Опера зашли в дом, поднялись на второй этаж. и сели на подоконник.
– Ну, и сколько мы тут торчать будем?
– Не знаю, – зло пробурчал Вовчик.
– Мой личный рекорд сидения на мусорном бачке в подъезде составляет двенадцать часов. Жаль, этот вид спорта не включен в Олимпийские игрища. Надо будет мэру закинуть удочку, у него ж в МОКе все схвачено. Пускай будет. Я стану Олимпийским чемпионом. Представляешь, попьем?
– Где это ты такие рекорды ставил?
– Еще в своем отделе. Тоже приехали в адрес к одному черному. У того двери бронированные, не очень-то выломаешь. Позвонились, он дома. «Давай, друг, открывай, милиция».
В принципе, он нам как свидетель был нужен. Правда, как важный свидетель. Но черные, сам знаешь, не очень разговорчивая публика, кроме «Мамой клянусь», ничего не выудишь. Ну, и этот давай выпендриваться. Ничего, мол, не знаю, двери не открою, боюсь, приходите утром. Часов в восемь. Что делать? Придем утром, он, естественно, не откроет, а потом насвистит, что ушел за пять минут до нас, хитрожопый.

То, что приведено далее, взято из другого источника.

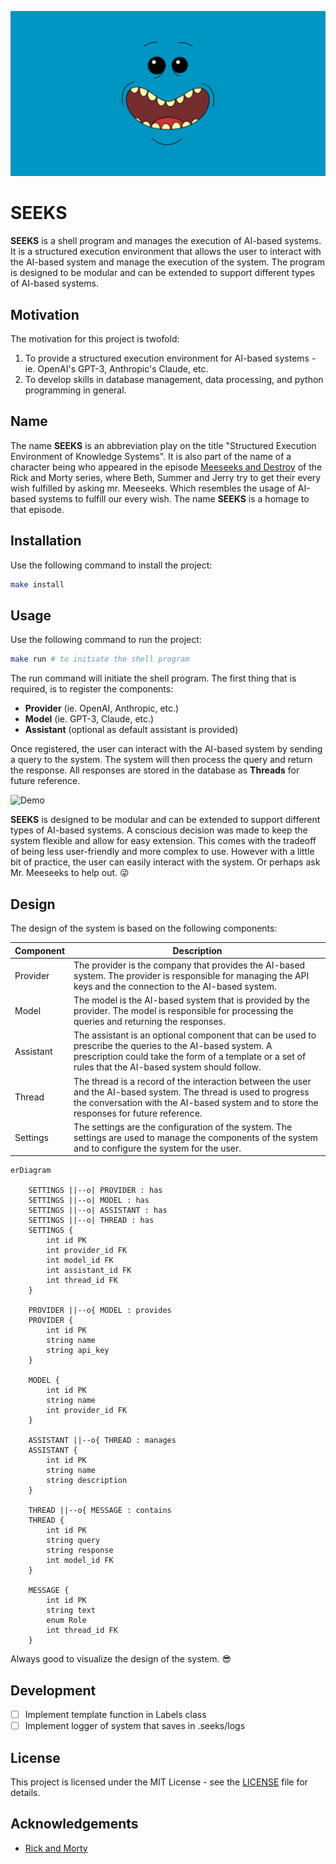 ![SEEKS](./docs/images/seeks.jpg)

# SEEKS

**SEEKS** is a shell program and manages the execution of AI-based systems. It is a structured execution environment that allows the user to interact with the AI-based system and manage the execution of the system. The program is designed to be modular and can be extended to support different types of AI-based systems.

## Motivation

The motivation for this project is twofold:
1. To provide a structured execution environment for AI-based systems - ie. OpenAI's GPT-3, Anthropic's Claude, etc.
2. To develop skills in database management, data processing, and python programming in general.

## Name

The name **SEEKS** is an abbreviation play on the title "Structured Execution Environment of Knowledge Systems". It is also part of the name of a character being who appeared in the episode [Meeseeks and Destroy](https://www.imdb.com/title/tt3333832/) of the Rick and Morty series, where Beth, Summer and Jerry try to get their every wish fulfilled by asking mr. Meeseeks. Which resembles the usage of AI-based systems to fulfill our every wish. The name **SEEKS** is a homage to that episode.

## Installation

Use the following command to install the project:

```bash
make install
```

## Usage

Use the following command to run the project:

```bash
make run # to initiate the shell program
```

The run command will initiate the shell program. The first thing that is required, is to register the components:

- **Provider** (ie. OpenAI, Anthropic, etc.)
- **Model** (ie. GPT-3, Claude, etc.)
- **Assistant** (optional as default assistant is provided)

Once registered, the user can interact with the AI-based system by sending a query to the system. The system will then process the query and return the response. All responses are stored in the database as **Threads** for future reference.

![Demo](./docs/images/demo.gif)

**SEEKS** is designed to be modular and can be extended to support different types of AI-based systems. A conscious decision was made to keep the system flexible and allow for easy extension. This comes with the tradeoff of being less user-friendly and more complex to use. However with a little bit of practice, the user can easily interact with the system. Or perhaps ask Mr. Meeseeks to help out. :stuck_out_tongue_winking_eye:

## Design

The design of the system is based on the following components:

| Component | Description                                                                                                                                                                                                         |
| --------- | ------------------------------------------------------------------------------------------------------------------------------------------------------------------------------------------------------------------- |
| Provider  | The provider is the company that provides the AI-based system. The provider is responsible for managing the API keys and the connection to the AI-based system.                                                     |
| Model     | The model is the AI-based system that is provided by the provider. The model is responsible for processing the queries and returning the responses.                                                                 |
| Assistant | The assistant is an optional component that can be used to prescribe the queries to the AI-based system. A prescription could take the form of a template or a set of rules that the AI-based system should follow. |
| Thread    | The thread is a record of the interaction between the user and the AI-based system. The thread is used to progress the conversation with the AI-based system and to store the responses for future reference.       |
| Settings  | The settings are the configuration of the system. The settings are used to manage the components of the system and to configure the system for the user.                                                            |

```mermaid
erDiagram

    SETTINGS ||--o| PROVIDER : has
    SETTINGS ||--o| MODEL : has
    SETTINGS ||--o| ASSISTANT : has
    SETTINGS ||--o| THREAD : has
    SETTINGS {
        int id PK
        int provider_id FK
        int model_id FK
        int assistant_id FK
        int thread_id FK
    }

    PROVIDER ||--o{ MODEL : provides
    PROVIDER {
        int id PK
        string name
        string api_key
    }

    MODEL {
        int id PK
        string name
        int provider_id FK
    }

    ASSISTANT ||--o{ THREAD : manages
    ASSISTANT {
        int id PK
        string name
        string description
    }

    THREAD ||--o{ MESSAGE : contains
    THREAD {
        int id PK
        string query
        string response
        int model_id FK
    }

    MESSAGE {
        int id PK
        string text
        enum Role
        int thread_id FK
    }
```

Always good to visualize the design of the system. :sunglasses:

## Development

- [ ] Implement template function in Labels class
- [ ] Implement logger of system that saves in .seeks/logs

## License

This project is licensed under the MIT License - see the [LICENSE](LICENSE) file for details.

## Acknowledgements

- [Rick and Morty](https://www.imdb.com/title/tt2861424/)
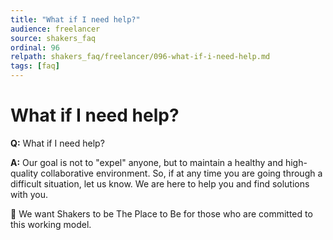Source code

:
 ```yaml
---
title: "What if I need help?"
audience: freelancer
source: shakers_faq
ordinal: 96
relpath: shakers_faq/freelancer/096-what-if-i-need-help.md
tags: [faq]
---
```


# What if I need help?

**Q:** What if I need help?

**A:** Our goal is not to "expel" anyone, but to maintain a healthy and high-quality collaborative environment.
So, if at any time you are going through a difficult situation, let us know. We are here to help you and find solutions with you.

💙 We want Shakers to be The Place to Be for those who are committed to this working model.
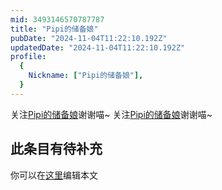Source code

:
 ```yaml
---
mid: 3493146570787787
title: "Pipi的储备娘"
pubDate: "2024-11-04T11:22:10.192Z"
updatedDate: "2024-11-04T11:22:10.192Z"
profile:
  {
    Nickname: ["Pipi的储备娘"],
  }
---
```


关注[Pipi的储备娘](https://space.bilibili.com/3493146570787787)谢谢喵~ 关注[Pipi的储备娘](https://space.bilibili.com/3493146570787787)谢谢喵~

## 此条目有待补充
你可以在[这里](https://github.com/Yuhanawa/VTuber.ICU-Content/edit/master/v/Pipi的储备娘/index.md)编辑本文
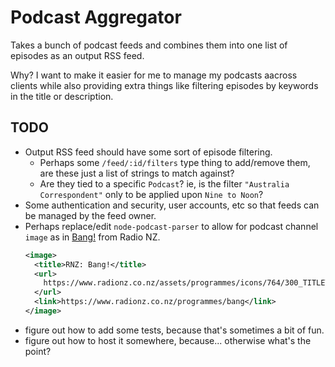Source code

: # Podcast Aggregator

Takes a bunch of podcast feeds and combines them into one list of episodes as an output RSS feed.

Why? I want to make it easier for me to manage my podcasts aacross clients while also providing extra things like filtering episodes by keywords in the title or description.

## TODO

- Output RSS feed should have some sort of episode filtering.
  - Perhaps some `/feed/:id/filters` type thing to add/remove them, are these just a list of strings to match against?
  - Are they tied to a specific `Podcast`? ie, is the filter `"Australia Correspondent"` only to be applied upon `Nine to Noon`?
- Some authentication and security, user accounts, etc so that feeds can be managed by the feed owner.
- Perhaps replace/edit `node-podcast-parser` to allow for podcast channel `image` as in [Bang!](https://www.radionz.co.nz/oggcasts/bang.rss) from Radio NZ.
  ```xml
  <image>
    <title>RNZ: Bang!</title>
    <url>
      https://www.radionz.co.nz/assets/programmes/icons/764/300_TITLETILEFINALBANG.jpg?1501458145
    </url>
    <link>https://www.radionz.co.nz/programmes/bang</link>
  </image>
  ```
- figure out how to add some tests, because that's sometimes a bit of fun.
- figure out how to host it somewhere, because... otherwise what's the point?
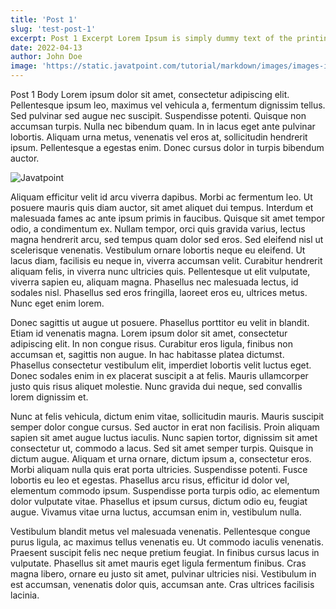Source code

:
 ```yaml
---
title: 'Post 1'
slug: 'test-post-1'
excerpt: Post 1 Excerpt Lorem Ipsum is simply dummy text of the printing and typesetting industry. Lorem Ipsum has been the industry's standard dummy text ever since the 1500s, when an unknown printer took a galley of type and scrambled it to make a type specimen book.
date: 2022-04-13
author: John Doe
image: 'https://static.javatpoint.com/tutorial/markdown/images/images-in-markdown.png'
---
```



Post 1 Body Lorem ipsum dolor sit amet, consectetur adipiscing elit. Pellentesque ipsum leo, maximus vel vehicula a, fermentum dignissim tellus. Sed pulvinar sed augue nec suscipit. Suspendisse potenti. Quisque non accumsan turpis. Nulla nec bibendum quam. In in lacus eget ante pulvinar lobortis. Aliquam urna metus, venenatis vel eros at, sollicitudin hendrerit ipsum. Pellentesque a egestas enim. Donec cursus dolor in turpis bibendum auctor.

![Javatpoint](https://static.javatpoint.com/tutorial/markdown/images/images-in-markdown.png)

Aliquam efficitur velit id arcu viverra dapibus. Morbi ac fermentum leo. Ut posuere mauris quis diam auctor, sit amet aliquet dui tempus. Interdum et malesuada fames ac ante ipsum primis in faucibus. Quisque sit amet tempor odio, a condimentum ex. Nullam tempor, orci quis gravida varius, lectus magna hendrerit arcu, sed tempus quam dolor sed eros. Sed eleifend nisl ut scelerisque venenatis. Vestibulum ornare lobortis neque eu eleifend. Ut lacus diam, facilisis eu neque in, viverra accumsan velit. Curabitur hendrerit aliquam felis, in viverra nunc ultricies quis. Pellentesque ut elit vulputate, viverra sapien eu, aliquam magna. Phasellus nec malesuada lectus, id sodales nisl. Phasellus sed eros fringilla, laoreet eros eu, ultrices metus. Nunc eget enim lorem.

Donec sagittis ut augue ut posuere. Phasellus porttitor eu velit in blandit. Etiam id venenatis magna. Lorem ipsum dolor sit amet, consectetur adipiscing elit. In non congue risus. Curabitur eros ligula, finibus non accumsan et, sagittis non augue. In hac habitasse platea dictumst. Phasellus consectetur vestibulum elit, imperdiet lobortis velit luctus eget. Donec sodales enim in ex placerat suscipit a at felis. Mauris ullamcorper justo quis risus aliquet molestie. Nunc gravida dui neque, sed convallis lorem dignissim et.

Nunc at felis vehicula, dictum enim vitae, sollicitudin mauris. Mauris suscipit semper dolor congue cursus. Sed auctor in erat non facilisis. Proin aliquam sapien sit amet augue luctus iaculis. Nunc sapien tortor, dignissim sit amet consectetur ut, commodo a lacus. Sed sit amet semper turpis. Quisque in dictum augue. Aliquam et urna ornare, dictum ipsum a, consectetur eros. Morbi aliquam nulla quis erat porta ultricies. Suspendisse potenti. Fusce lobortis eu leo et egestas. Phasellus arcu risus, efficitur id dolor vel, elementum commodo ipsum. Suspendisse porta turpis odio, ac elementum dolor vulputate vitae. Phasellus et ipsum cursus, dictum odio eu, feugiat augue. Vivamus vitae urna luctus, accumsan enim in, vestibulum nulla.

Vestibulum blandit metus vel malesuada venenatis. Pellentesque congue purus ligula, ac maximus tellus venenatis eu. Ut commodo iaculis venenatis. Praesent suscipit felis nec neque pretium feugiat. In finibus cursus lacus in vulputate. Phasellus sit amet mauris eget ligula fermentum finibus. Cras magna libero, ornare eu justo sit amet, pulvinar ultricies nisi. Vestibulum in est accumsan, venenatis dolor quis, accumsan ante. Cras ultrices facilisis lacinia.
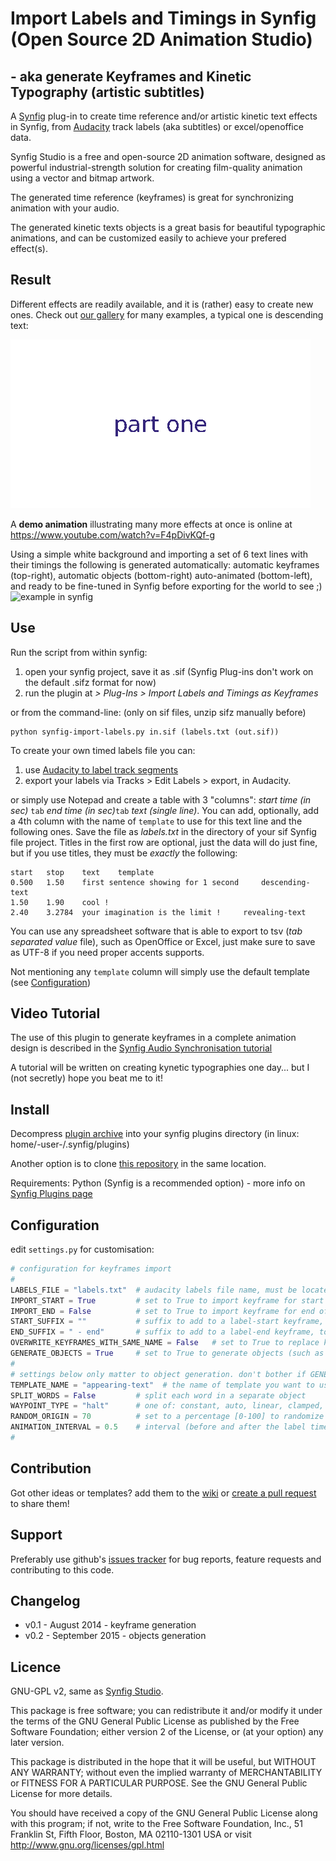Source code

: # Import Labels and Timings in Synfig (Open Source 2D Animation Studio)
##  - aka generate Keyframes and Kinetic Typography (artistic subtitles)

A [Synfig](http://synfig.org) plug-in to create time reference and/or artistic kinetic text effects in Synfig, from [Audacity](http://audacity.sourceforge.net/) track labels (aka subtitles) or excel/openoffice data.

Synfig Studio is a free and open-source 2D animation software, designed as powerful industrial-strength solution for creating film-quality animation using a vector and bitmap artwork.

The generated time reference (keyframes) is great for synchronizing animation with your audio.

The generated kinetic texts objects is a great basis for beautiful typographic animations, and can be customized easily to achieve your prefered effect(s).

## Result

Different effects are readily available, and it is (rather) easy to create new ones. Check out [our gallery](https://github.com/berteh/synfig-import-labels/wiki/Gallery) for many examples, a typical one is descending text:

![descending text](test/descending-text_result.gif)

A **demo animation** illustrating many more effects at once is online at https://www.youtube.com/watch?v=F4pDivKQf-g

Using a simple white background and importing a set of 6 text lines with their timings the following is generated automatically: automatic keyframes (top-right), automatic objects (bottom-right) auto-animated (bottom-left), and ready to be fine-tuned in Synfig before exporting for the world to see ;)
![example in synfig](http://i61.tinypic.com/fa1x3.jpg)

## Use

Run the script from within synfig:   

1. open your synfig project, save it as .sif (Synfig Plug-ins don't work on the default .sifz format for now)
1. run the plugin at _> Plug-Ins > Import Labels and Timings as Keyframes_

or from the command-line: (only on sif files, unzip sifz manually before)

	python synfig-import-labels.py in.sif (labels.txt (out.sif))

To create your own timed labels file you can:

1. use [Audacity to label track segments](http://multimedia.journalism.berkeley.edu/tutorials/audacity/adding-labels/)
1. export your labels via Tracks > Edit Labels > export, in Audacity.

or simply use Notepad and create a table with 3 "columns": _start time (in sec)_ ``tab`` _end time (in sec)_``tab`` _text (single line)_.
You can add, optionally, add a 4th column with the name of ``template`` to use for this text line and the following ones. Save the file as _labels.txt_ in the directory of your sif Synfig file project. Titles in the first row are optional, just the data will do just fine, but if you use titles, they must be _exactly_ the following:

    start	stop	text	template
    0.500	1.50	first sentence showing for 1 second 	descending-text
    1.50	1.90	cool !
    2.40	3.2784	your imagination is the limit ! 	revealing-text


You can use any spreadsheet software that is able to export to tsv (_tab separated value_ file), such as OpenOffice or Excel, just make sure to save as UTF-8 if you need proper accents supports.

Not mentioning any ``template`` column will simply use the default template (see [Configuration](#configuration))

## Video Tutorial

The use of this plugin to generate keyframes in a complete animation design is described in the [Synfig Audio Synchronisation tutorial](http://wiki.synfig.org/wiki/Doc:Audio_Synchronisation)

A tutorial will be written on creating kynetic typographies one day... but I (not secretly) hope you beat me to it!

## Install

Decompress [plugin archive](https://github.com/berteh/synfig-import-labels/archive/master.zip ) into your synfig plugins directory (in linux: home/-user-/.synfig/plugins)

Another option is to clone [this repository](https://github.com/berteh/synfig-import-labels.git) in the same location.

Requirements: Python (Synfig is a recommended option) - more info on [Synfig Plugins page](http://wiki.synfig.org/wiki/Doc:Plugins#How_to_install_plugins)

## Configuration

edit `settings.py` for customisation:

```python
# configuration for keyframes import
#
LABELS_FILE = "labels.txt" 	# audacity labels file name, must be located in your synfig project directory
IMPORT_START = True         # set to True to import keyframe for start of label
IMPORT_END = False          # set to True to import keyframe for end of label
START_SUFFIX = ""           # suffix to add to a label-start keyframe, to distinguish it from label-end frame
END_SUFFIX = " - end"       # suffix to add to a label-end keyframe, to distinguish it from label-start frame
OVERWRITE_KEYFRAMES_WITH_SAME_NAME = False   # set to True to replace keyframe with exact same description
GENERATE_OBJECTS = True     # set to True to generate objects (such as text layers) for each label
#
# settings below only matter to object generation. don't bother if GENERATE_OBJECTS is False.
TEMPLATE_NAME = "appearing-text"  # the name of template you want to use. must be located in templates/ subdirectory, with .xml extension. default is "popping-text"
SPLIT_WORDS = False			# split each word in a separate object
WAYPOINT_TYPE = "halt"      # one of: constant, auto, linear, clamped, halt
RANDOM_ORIGIN = 70          # set to a percentage [0-100] to randomize the object origin in the whole document viewbox (0 will stack them all at [0,0])
ANIMATION_INTERVAL = 0.5    # interval (before and after the label time) used for (in & out) transition, in seconds. default is 0.5
#
```

## Contribution

Got other ideas or templates? add them to the [wiki](/wiki/Gallery) or [create a pull request](https://help.github.com/articles/using-pull-requests/) to share them!


## Support
Preferably use github's [issues tracker](https://github.com/berteh/synfig-import-labels/issues) for bug reports, feature requests and contributing to this code.

## Changelog

- v0.1 - August 2014 - keyframe generation
- v0.2 - September 2015 - objects generation

## Licence
GNU-GPL v2, same as [Synfig Studio](http://synfig.org).

This package is free software; you can redistribute it and/or modify it under the terms of the GNU General Public License as published by the Free Software Foundation; either version 2 of the License, or (at your option) any later version.

This package is distributed in the hope that it will be useful, but WITHOUT ANY WARRANTY; without even the implied warranty of MERCHANTABILITY or FITNESS FOR A PARTICULAR PURPOSE.  See the GNU General Public License for more details.

You should have received a copy of the GNU General Public License along with this program; if not, write to the Free Software Foundation, Inc., 51 Franklin St, Fifth Floor, Boston, MA  02110-1301 USA or visit http://www.gnu.org/licenses/gpl.html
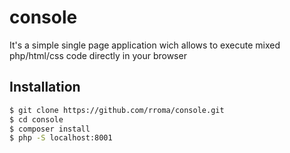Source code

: # console

It's a simple single page application wich allows to execute mixed php/html/css code directly in your browser

## Installation

```sh
$ git clone https://github.com/rroma/console.git
$ cd console
$ composer install
$ php -S localhost:8001
```
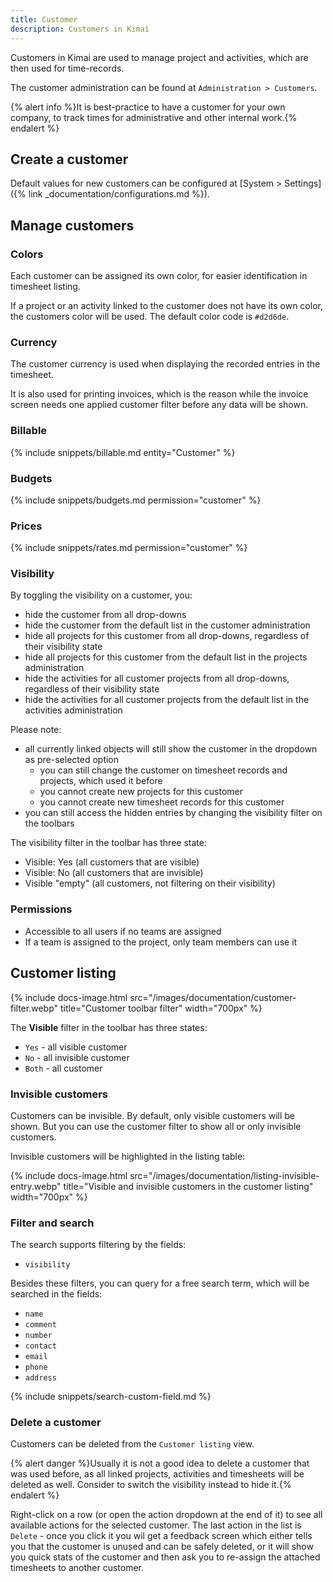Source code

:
 ```yaml
---
title: Customer
description: Customers in Kimai
---
```


Customers in Kimai are used to manage project and activities, which are then used for time-records.

The customer administration can be found at `Administration > Customers`.

{% alert info %}It is best-practice to have a customer for your own company, to track times for administrative and other internal work.{% endalert %}
 
## Create a customer

Default values for new customers can be configured at [System > Settings]({% link _documentation/configurations.md %}). 

## Manage customers

### Colors

Each customer can be assigned its own color, for easier identification in timesheet listing.

If a project or an activity linked to the customer does not have its own color, the customers color will be used.
The default color code is `#d2d6de`.

### Currency

The customer currency is used when displaying the recorded entries in the timesheet.

It is also used for printing invoices, which is the reason while the invoice screen needs one applied customer filter 
before any data will be shown. 

### Billable

{% include snippets/billable.md entity="Customer" %}

### Budgets

{% include snippets/budgets.md permission="customer" %} 

### Prices

{% include snippets/rates.md permission="customer" %} 

### Visibility

By toggling the visibility on a customer, you:
- hide the customer from all drop-downs
- hide the customer from the default list in the customer administration
- hide all projects for this customer from all drop-downs, regardless of their visibility state
- hide all projects for this customer from the default list in the projects administration
- hide the activities for all customer projects from all drop-downs, regardless of their visibility state
- hide the activities for all customer projects from the default list in the activities administration

Please note:
- all currently linked objects will still show the customer in the dropdown as pre-selected option
  - you can still change the customer on timesheet records and projects, which used it before
  - you cannot create new projects for this customer
  - you cannot create new timesheet records for this customer 
- you can still access the hidden entries by changing the visibility filter on the toolbars

The visibility filter in the toolbar has three state: 
- Visible: Yes (all customers that are visible)
- Visible: No (all customers that are invisible)
- Visible "empty" (all customers, not filtering on their visibility)

### Permissions

- Accessible to all users if no teams are assigned
- If a team is assigned to the project, only team members can use it

## Customer listing

{% include docs-image.html src="/images/documentation/customer-filter.webp" title="Customer toolbar filter" width="700px" %}

The **Visible** filter in the toolbar has three states:
- `Yes` - all visible customer
- `No` - all invisible customer
- `Both` - all customer

### Invisible customers

Customers can be invisible. By default, only visible customers will be shown.
But you can use the customer filter to show all or only invisible customers.

Invisible customers will be highlighted in the listing table:

{% include docs-image.html src="/images/documentation/listing-invisible-entry.webp" title="Visible and invisible customers in the customer listing" width="700px" %}

### Filter and search 

The search supports filtering by the fields:
- `visibility`

Besides these filters, you can query for a free search term, which will be searched in the fields:
- `name` 
- `comment`
- `number`
- `contact`
- `email`
- `phone`
- `address`

{% include snippets/search-custom-field.md %}

### Delete a customer

Customers can be deleted from the `Customer listing` view.

{% alert danger %}Usually it is not a good idea to delete a customer that was used before, as all linked projects, activities and timesheets will be deleted as well. Consider to switch the visibility instead to hide it.{% endalert %}

Right-click on a row (or open the action dropdown at the end of it) to see all available actions for the selected customer.
The last action in the list is `Delete` - once you click it you wil get a feedback screen which either tells you that the
customer is unused and can be safely deleted, or it will show you quick stats of the customer and then ask you to re-assign
the attached timesheets to another customer.
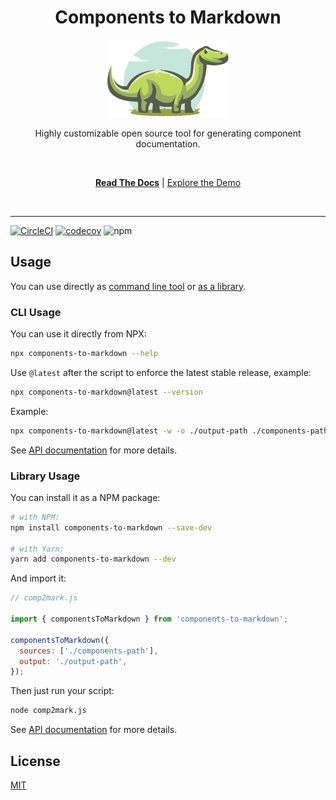 <div align="center">
<h1>Components to Markdown</h1>

<a href="https://www.emojione.com/emoji/1f410">
  <img
    height="124"
    width="200"
    alt="goat"
    src="https://raw.githubusercontent.com/megatroom/components-to-markdown/main/packages/website/static/img/c2m-logo.png"
  />
</a>

<p>Highly customizable open source tool for generating component documentation.</p>

<br />

[**Read The Docs**](http://components-to-markdown.vercel.app) |
[Explore the Demo](https://components-to-markdown.vercel.app/demo/introduction)

<br />
</div>

<hr />

[![CircleCI](https://img.shields.io/circleci/build/github/megatroom/components-to-markdown?label=CircleCI)](https://circleci.com/gh/megatroom/components-to-markdown)
[![codecov](https://codecov.io/gh/megatroom/components-to-markdown/branch/main/graph/badge.svg?token=RCNN1XMSN4)](https://codecov.io/gh/megatroom/components-to-markdown)
![npm](https://img.shields.io/npm/v/components-to-markdown)

## Usage

You can use directly as [command line tool](#cli-usage) or [as a library](#library-usage).

### CLI Usage

You can use it directly from NPX:

```bash
npx components-to-markdown --help
```

Use `@latest` after the script to enforce the latest stable release, example:

```bash
npx components-to-markdown@latest --version
```

Example:

```bash
npx components-to-markdown@latest -w -o ./output-path ./components-path
```

See [API documentation](https://components-to-markdown.vercel.app/docs/api/cli) for more details.

### Library Usage

You can install it as a NPM package:

```bash
# with NPM:
npm install components-to-markdown --save-dev

# with Yarn:
yarn add components-to-markdown --dev
```

And import it:

```js
// comp2mark.js

import { componentsToMarkdown } from 'components-to-markdown';

componentsToMarkdown({
  sources: ['./components-path'],
  output: './output-path',
});
```

Then just run your script:

```bash
node comp2mark.js
```

See [API documentation](https://components-to-markdown.vercel.app/docs/api/library) for more details.

## License

[MIT](https://github.com/megatroom/components-to-markdown/blob/main/LICENSE)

Ну, ладно, думаем, обезьяна, ты – хитростью, а мы – упорством. Решили ждать, рисковать нельзя было. Телефончик ему, как водится, ножичком отключили и в почетный караул засели. Подъезд типа как здесь, не лучший вариант для засады. Кроме мусорного бачка никакой мебели. БОМЖи внизу, в подвале, жили, но мы к ним не пошли, они б за ночлег денег сняли немеряно.
Короче, до утра на одном бачке сидели, в цивильных костюмах. Перематюкались, злые, как собаки, в восемь звоним. Кукиш! Не открывает, притаился где-то в сортире, гадина.
С нами Серега Панкратов был, резкий парень, больше всех страдал. Прикидываем, как быть. Напротив пожарная часть. У черного четвертый этаж. Панкратов побежал договариваться.
Где-то через полчасика черный, довольный и гордый тем, что провел ментов, как детей, подходит к окошку с чашечкой кофе и сигаретой и видит неожиданную картинку.
Прямо к его окну приставлена пожарная лестница, и по этой лестнице ползет очаровательный парнишка с очумевшим личиком, что-то там говорящий на национальном диалекте и грозящий пальчиком, а если точнее, кулачком. А окошечки-то у нас не бронированные.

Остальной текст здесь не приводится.